_Exercise goal_
A complete answer includes every line below with the word "unitary".

_Saved data entries_
• • • • •

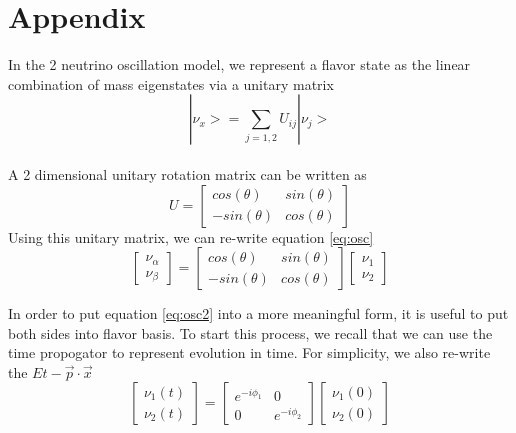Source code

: \documentclass[12pt]{article}
\begin{document}
%

\newpage
\appendix
\section{Appendix}
In the 2 neutrino oscillation model, we represent a flavor state as the linear combination of mass eigenstates via a unitary matrix
\begin{equation} \label{eq:osc}
|\nu_x> = \sum_{j=1,2} U_{ij} |\nu_j>  
\end{equation}
\\ A 2 dimensional unitary rotation matrix can be written as 
\begin{equation}
U = \begin{bmatrix}
cos(\theta) & sin(\theta)
\\ -sin(\theta)& cos(\theta)
\end{bmatrix}
\end{equation}
Using this unitary matrix, we can re-write equation \ref{eq:osc} 
\begin{equation} \label{eq:osc2}
 \begin{bmatrix}
 \nu_\alpha
 \\ \nu_\beta
 \end{bmatrix}
 = \begin{bmatrix}
cos(\theta) & sin(\theta)
\\ -sin(\theta)& cos(\theta)
\end{bmatrix} 
 \begin{bmatrix}
 \nu_1
 \\ \nu_2
 \end{bmatrix}
\end{equation}


In order to put equation \ref{eq:osc2} into a more meaningful form, it is useful to put both sides into flavor basis. To start this process, we recall that we can use the time propogator to represent evolution in time. For simplicity, we also re-write the $Et - \vec{p}\cdot\vec{x}$
\begin{equation} \label{eq:prop}
 \begin{bmatrix}
 \nu_1(t)
 \\ \nu_2(t)
 \end{bmatrix}
 = \begin{bmatrix}
e^{-i\phi_1} & 0
\\ 0 & e^{-i\phi_2}
\end{bmatrix} 
 \begin{bmatrix}
 \nu_1(0)
 \\ \nu_2(0)
 \end{bmatrix}
\end{equation}
\end{document}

• • • • •

_Expected answer_
In the 2 neutrino oscillation model, we represent a flavor state as the linear combination of mass eigenstates via a unitary matrix
\\ A 2 dimensional unitary rotation matrix can be written as 
Using this unitary matrix, we can re-write equation \ref{eq:osc} 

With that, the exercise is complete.